Here's where things get interesting, we want iterators too. Now, the iterator can either be defined as a nested class, or a separate one. What does the iterator need to contain? It needs to contain two map_type::iterator: one for the current key, and one for the end of the map. Our iterators also need to reference a certain vector element, so we need one vec_type::iterator. We don't need any vec_type::iterator that points to the end of the vector, since this is easily retrieved by the current map_type::iterator.
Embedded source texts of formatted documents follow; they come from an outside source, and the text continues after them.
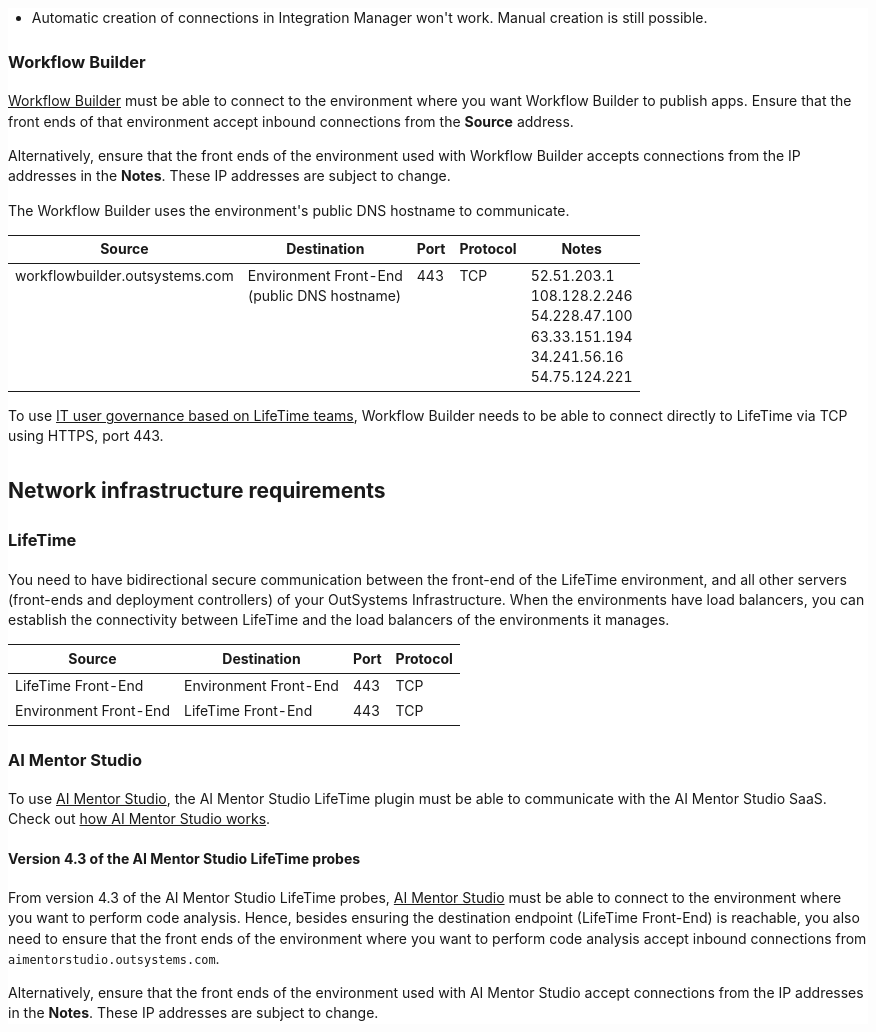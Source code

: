 * Automatic creation of connections in Integration Manager won't work. Manual
  creation is still possible.

### Workflow Builder

[Workflow Builder](http://workflowbuilder.outsystems.com/) must be able to connect to the environment where you want Workflow Builder to publish apps. Ensure that the front ends of that environment accept inbound connections from the **Source** address.

Alternatively, ensure that the front ends of the environment used with Workflow Builder accepts connections from the IP addresses in the **Notes**. These IP addresses are subject to change.

The Workflow Builder uses the environment's public DNS hostname to communicate.

Source|Destination|Port|Protocol|Notes
---|---|---|---|---
workflowbuilder.outsystems.com|Environment Front-End<br/>(public DNS hostname)|443|TCP|52.51.203.1<br/>108.128.2.246<br/>54.228.47.100<br/>63.33.151.194<br/>34.241.56.16<br/>54.75.124.221

To use [IT user governance based on LifeTime teams](https://success.outsystems.com/Documentation/Workflow_Builder/How_to_set_up_Workflow_Builder/How_to_set_up_the_users_governance_model), Workflow Builder needs to be able to connect directly to LifeTime via TCP using HTTPS, port 443.

## Network infrastructure requirements

### LifeTime

You need to have bidirectional secure communication between the front-end of the LifeTime environment, and all other servers (front-ends and deployment controllers) of your OutSystems Infrastructure. When the environments have load balancers, you can establish the connectivity between LifeTime and the load balancers of the environments it manages.

|Source|Destination|Port|Protocol|
|------|-----------|----|--------|
|LifeTime Front-End|Environment Front-End|443|TCP|
|Environment Front-End|LifeTime Front-End|443|TCP|

### AI Mentor Studio

To use [AI Mentor Studio](https://aimentorstudio.outsystems.com/), the AI Mentor Studio LifeTime plugin must be able to communicate with the AI Mentor Studio SaaS. Check out [how AI Mentor Studio works](https://success.outsystems.com/Documentation/Architecture_Dashboard/How_does_Architecture_Dashboard_work). 

#### Version 4.3 of the AI Mentor Studio LifeTime probes

From version 4.3 of the AI Mentor Studio LifeTime probes, [AI Mentor Studio](https://aimentorstudio.outsystems.com/) must be able to connect to the environment where you want to perform code analysis. Hence, besides ensuring the destination endpoint (LifeTime Front-End) is reachable, you also need to ensure that the front ends of the environment where you want to perform code analysis accept inbound connections from `aimentorstudio.outsystems.com`.

Alternatively, ensure that the front ends of the environment used with AI Mentor Studio accept connections from the IP addresses in the **Notes**. These IP addresses are subject to change.
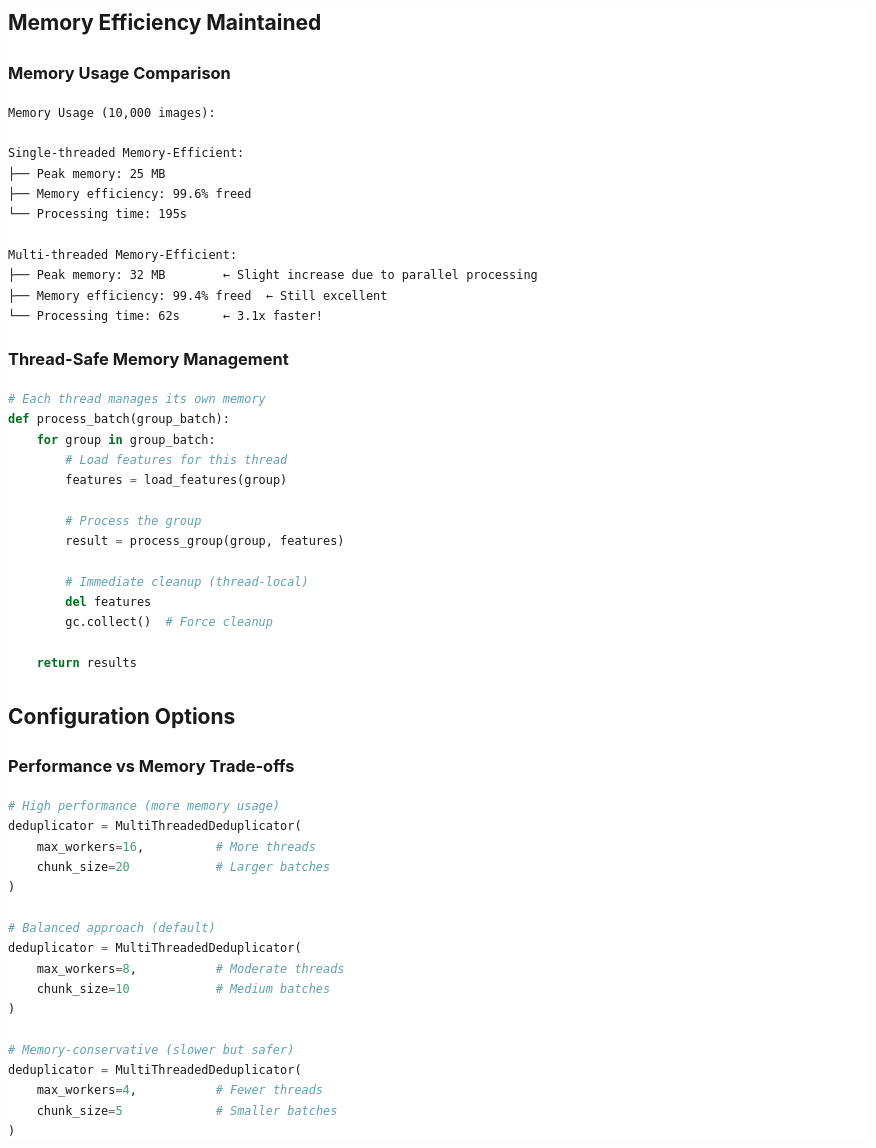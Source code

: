 ## Memory Efficiency Maintained

### Memory Usage Comparison

```
Memory Usage (10,000 images):

Single-threaded Memory-Efficient:
├── Peak memory: 25 MB
├── Memory efficiency: 99.6% freed
└── Processing time: 195s

Multi-threaded Memory-Efficient:
├── Peak memory: 32 MB        ← Slight increase due to parallel processing
├── Memory efficiency: 99.4% freed  ← Still excellent
└── Processing time: 62s      ← 3.1x faster!
```

### Thread-Safe Memory Management

```python
# Each thread manages its own memory
def process_batch(group_batch):
    for group in group_batch:
        # Load features for this thread
        features = load_features(group)
        
        # Process the group
        result = process_group(group, features)
        
        # Immediate cleanup (thread-local)
        del features
        gc.collect()  # Force cleanup
    
    return results
```

## Configuration Options

### Performance vs Memory Trade-offs

```python
# High performance (more memory usage)
deduplicator = MultiThreadedDeduplicator(
    max_workers=16,          # More threads
    chunk_size=20            # Larger batches
)

# Balanced approach (default)
deduplicator = MultiThreadedDeduplicator(
    max_workers=8,           # Moderate threads
    chunk_size=10            # Medium batches
)

# Memory-conservative (slower but safer)
deduplicator = MultiThreadedDeduplicator(
    max_workers=4,           # Fewer threads
    chunk_size=5             # Smaller batches
)
```
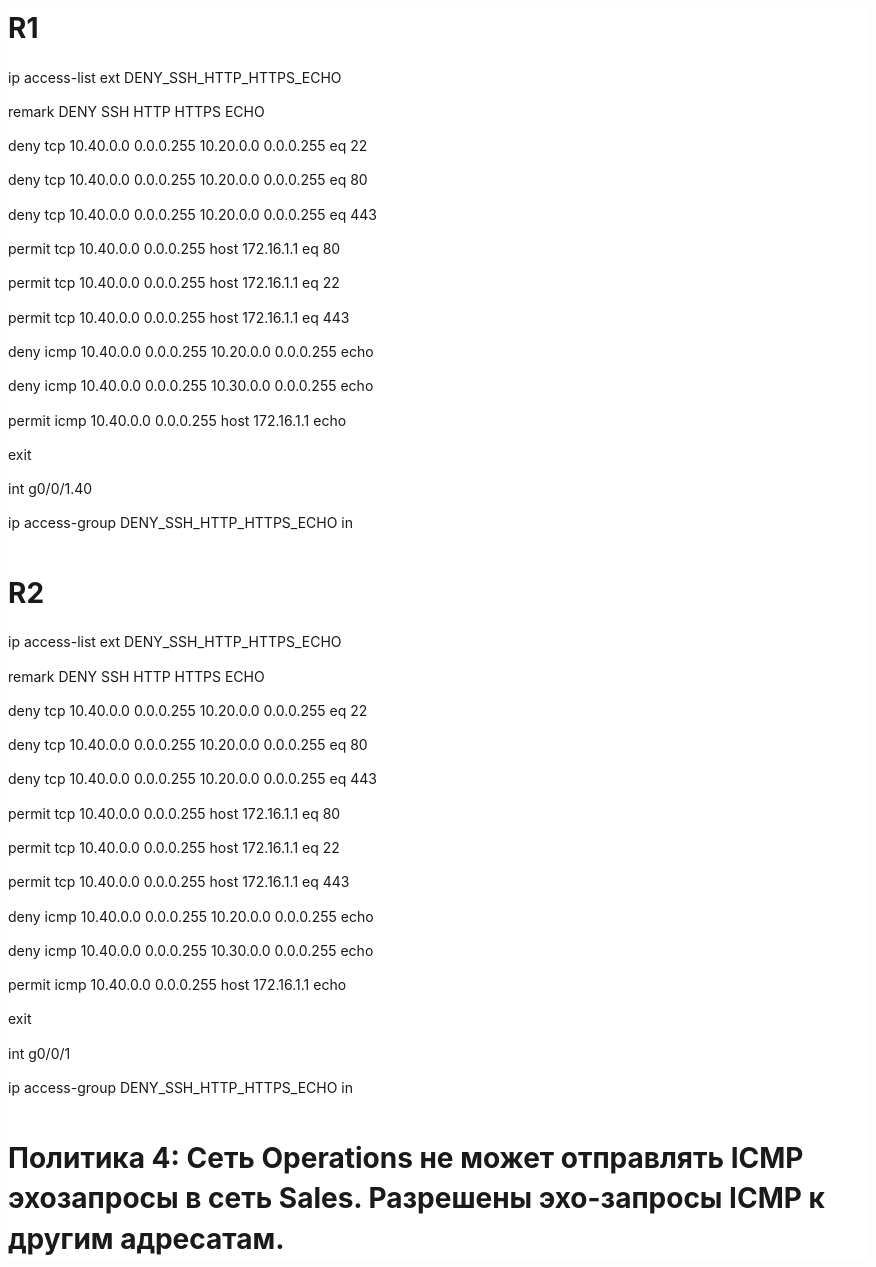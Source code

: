 # R1

ip access-list ext DENY_SSH_HTTP_HTTPS_ECHO

remark DENY SSH HTTP HTTPS ECHO

deny tcp 10.40.0.0 0.0.0.255 10.20.0.0 0.0.0.255 eq 22

deny tcp 10.40.0.0 0.0.0.255 10.20.0.0 0.0.0.255 eq 80

deny tcp 10.40.0.0 0.0.0.255 10.20.0.0 0.0.0.255 eq 443

permit tcp 10.40.0.0 0.0.0.255 host 172.16.1.1 eq 80

permit tcp 10.40.0.0 0.0.0.255 host 172.16.1.1 eq 22

permit tcp 10.40.0.0 0.0.0.255 host 172.16.1.1 eq 443

deny icmp 10.40.0.0 0.0.0.255 10.20.0.0 0.0.0.255 echo 

deny icmp 10.40.0.0 0.0.0.255 10.30.0.0 0.0.0.255 echo

permit icmp 10.40.0.0 0.0.0.255 host 172.16.1.1 echo

exit

int g0/0/1.40

ip access-group DENY_SSH_HTTP_HTTPS_ECHO in

# R2

ip access-list ext DENY_SSH_HTTP_HTTPS_ECHO

remark DENY SSH HTTP HTTPS ECHO

deny tcp 10.40.0.0 0.0.0.255 10.20.0.0 0.0.0.255 eq 22

deny tcp 10.40.0.0 0.0.0.255 10.20.0.0 0.0.0.255 eq 80

deny tcp 10.40.0.0 0.0.0.255 10.20.0.0 0.0.0.255 eq 443

permit tcp 10.40.0.0 0.0.0.255 host 172.16.1.1 eq 80

permit tcp 10.40.0.0 0.0.0.255 host 172.16.1.1 eq 22

permit tcp 10.40.0.0 0.0.0.255 host 172.16.1.1 eq 443

deny icmp 10.40.0.0 0.0.0.255 10.20.0.0 0.0.0.255 echo 

deny icmp 10.40.0.0 0.0.0.255 10.30.0.0 0.0.0.255 echo

permit icmp 10.40.0.0 0.0.0.255 host 172.16.1.1 echo

exit

int g0/0/1

ip access-group DENY_SSH_HTTP_HTTPS_ECHO in

# Политика 4: Cеть Operations  не может отправлять ICMP эхозапросы в сеть Sales. Разрешены эхо-запросы ICMP к другим адресатам.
Clearly, our iterator class depends on the template arguments Key and T, but also on the Vector (since we need a vec_type::iterator). So we have two options here:

Either we define it as a nested class:
class mmap_iterator {
But this would mean that mmap_iterator implicitly has the same template arguments as mmap, so that the template instantiations mmap<int,double> and mmap<int,double,custom_compare> would yield two difference mmap_iterator classes. As we saw, the iterator doesn't need the comparator to be implemented, so this would seem like unnecessary bloat (modern C++ compilers won't generate dead code for member functions of mmap_iterator that we never use, but this doesn't help us much since generic algorithms include pretty much everything our iterators will be able to do anyway).

A better way would be to write our mmap_iterator class separately from mmap, and conveniently type define it as an iterator:

template <class Key, class T, class Vector> class mmap_iterator; // before class mmap
typedef mmap_iterator<Key,T,Vector> iterator; // inside class mmap


And then define it outside. This seems like a great idea, since our instances mmap<int,int> and mmap<int,int,custom_compare> can now use the same iterator class definition, namely mmap_iterator<int,double,std::list<double>>. This technique, of making iterators independent of template arguments that it doesn't need (in particular, STL comparators and allocators), is known as SCARY iterators. Our mmap class allows the flexibility of using different Vector types (std::list is the default), but this provides no overhead as long as we use the same Vector type everywhere.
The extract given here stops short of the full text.